Another unwitting figurehead for revolt in ‘Bloody’ Mary’s reign was her own half-sister, Elizabeth. Mary had soon come to resent her beautiful, charismatic sibling who steadfastly resisted her entreaties to conform to the traditional Catholic faith. Resentment soon turned to suspicion. Within a few short months of Mary’s accession, Thomas Wyatt led a revolt to place Elizabeth on the throne. Even though Elizabeth was almost certainly innocent of any involvement in the plot, Mary was taking no chances and had her sister brought to the Tower. It was a cold, wet March day in 1554 when Elizabeth arrived at the fortress. As she slowly mounted the steps next to St Thomas’s Tower (‘Traitors’ Gate’), she suddenly stopped and exclaimed:

Traitor's Gate © Historic Royal Palaces

‘Oh Lord!I never thought to have come in here as a prisoner; and I pray you all, good friends and fellows, bear me witness, that I come in no traitor, but as true woman to the queen’s majesty as any is now living.

Elizabeth was eventually persuaded to move on into the Tower, and was taken to the same royal lodgings where her mother had been held prisoner prior to her execution. She was finally allowed to leave the Tower on 19 May – eighteen years to the day since her mother had been executed within the fortress.The irony cannot have been lost on her.

It may have been a growing awareness of her unpopularity that prompted Mary, in 1555, to issue instructions to the Constable of the Tower that nine men from the ranks of the Yeoman Warders were to patrol during the day, and six at night.
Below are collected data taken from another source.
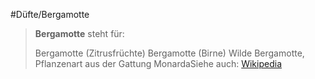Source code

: #Düfte/Bergamotte
> **Bergamotte** steht für:
>
> Bergamotte (Zitrusfrüchte)
> Bergamotte (Birne)
> Wilde Bergamotte, Pflanzenart aus der Gattung MonardaSiehe auch:
> [Wikipedia](https://de.wikipedia.org/wiki/Bergamotte)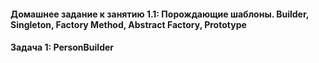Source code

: #### Домашнее задание к занятию 1.1: Порождающие шаблоны. Builder, Singleton, Factory Method, Abstract Factory, Prototype
#### Задача 1: PersonBuilder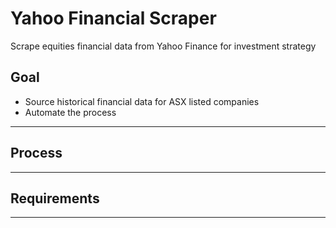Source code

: # Yahoo Financial Scraper
Scrape equities financial data from Yahoo Finance for investment strategy

Goal
-------------------
 - Source historical financial data for ASX listed companies
 - Automate the process

----------

Process
-------------


----------

Requirements
--------------------

----------
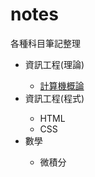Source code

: # notes
各種科目筆記整理<br/>
<ul>
  <li>資訊工程(理論)</li>
    <ul>
      <li><a href="https://github.com/chenhsingyu-0212/-notes/edit/main/Introduction%20to%20Computer.md">計算機概論</a></li>
    </ul>
  <li>資訊工程(程式)</li>
    <ul>
      <li>HTML</li>
      <li>CSS</li>
    </ul>
  <li>數學</li>
    <ul>
      <li>微積分</li>
    </ul>
</ul>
Detailed instructions were also set down for securing the keys at night. This become known as the Ceremony of the Keys and has been performed every night since.

Upon Mary’s death in November 1558, the throne passed to her younger half-sister Elizabeth, who entered the Tower to a rapturous reception on 28 November. Quite what she felt upon returning to the fortress where she had been held prisoner during her half-sister’s reign and where her mother Anne Boleyn had met her death can only be imagined. But statecraft overcame any sensibilities, and Elizabeth remained there with her council for several weeks to decide the future course of policy.